First Decline in Eight Months
- The value of construction put in place in the U.S. fell 0.1% in May from April.
- Total private construction spending in May was virtually unchanged from the revised April estimate.
- Public construction spending fell 0.8% in May from April.
- Rising interest rates, tangled supply chains, and labor shortages are all headwinds facing the construction sector.
Construction spending in May registered at $1.8 trillion, a small 0.1% decrease from the upwardly-revised April estimate, according to the Census Bureau. This was the first decline in construction spending since September 2021. May’s decline in construction spending was against PNC’s expectation for a 0.6% month-over-month gain and consensus expectations for a 0.4% increase.
Total private construction was unchanged on the month. Private residential construction spending was up 0.2% in May from April, while private nonresidential spending fell 0.4%. Residential spending, excluding home improvements, which the Bureau of Economic Analysis (BEA) uses in the calculation of GDP, was up 18.7% in May from a year ago but spending growth has declined in every month this year. This is consistent with other housing data which show some cooling in the housing sector. Nonresidential construction spending was down 0.6% in May from April.
New multifamily construction spending was flat in May from April and was down 3.6% from May 2021. With low rental vacancy rates, declining affordability for single-family homes, and rising rents, multifamily construction spending should recover in the near term although rising interest rates, labor shortages, and tangled supply chains remain headwinds.
Total public construction spending fell 0.8% on the month. Public residential construction spending fell 0.7% while public nonresidential construction spending declined 0.8% on the month. The decline in public nonresidential construction spending was driven by a 2.3% month-over-month decline in highway and street spending and a 7.3% decline in conservation and development spending.

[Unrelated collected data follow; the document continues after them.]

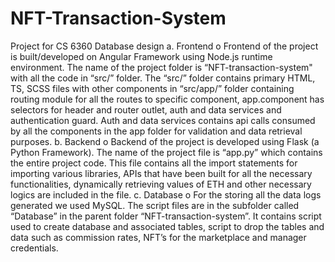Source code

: # NFT-Transaction-System
Project for CS 6360 Database design
a.	Frontend 
o	Frontend of the project is built/developed on Angular Framework using Node.js runtime environment. The name of the project folder is “NFT-transaction-system" with all the code in “src/” folder. The “src/” folder contains primary HTML, TS, SCSS files with other components in “src/app/” folder containing routing module for all the routes to specific component, app.component has selectors for header and router outlet, auth and data services and authentication guard. Auth and data services contains api calls consumed by all the components in the app folder for validation and data retrieval purposes. 
b.	Backend
o	Backend of the project is developed using Flask (a Python Framework). The name of the project file is “app.py” which contains the entire project code. This file contains all the import statements for importing various libraries, APIs that have been built for all the necessary functionalities, dynamically retrieving values of ETH and other necessary logics are included in the file.
c.	Database
o	For the storing all the data logs generated we used MySQL. The script files are in the subfolder called “Database” in the parent folder “NFT-transaction-system”. It contains script used to create database and associated tables, script to drop the tables and data such as commission rates, NFT’s for the marketplace and manager credentials.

Despite the small decline in construction spending in May, construction should be a mild contributor to U.S. economic growth through 2022. Commercial construction will play a more important role in growth in the second half of 2022 as vacancy rates fall and rents rise. Public construction spending will continue to lag private construction spending in the second half of the year but should increase in the next couple of years as infrastructure spending ramps up.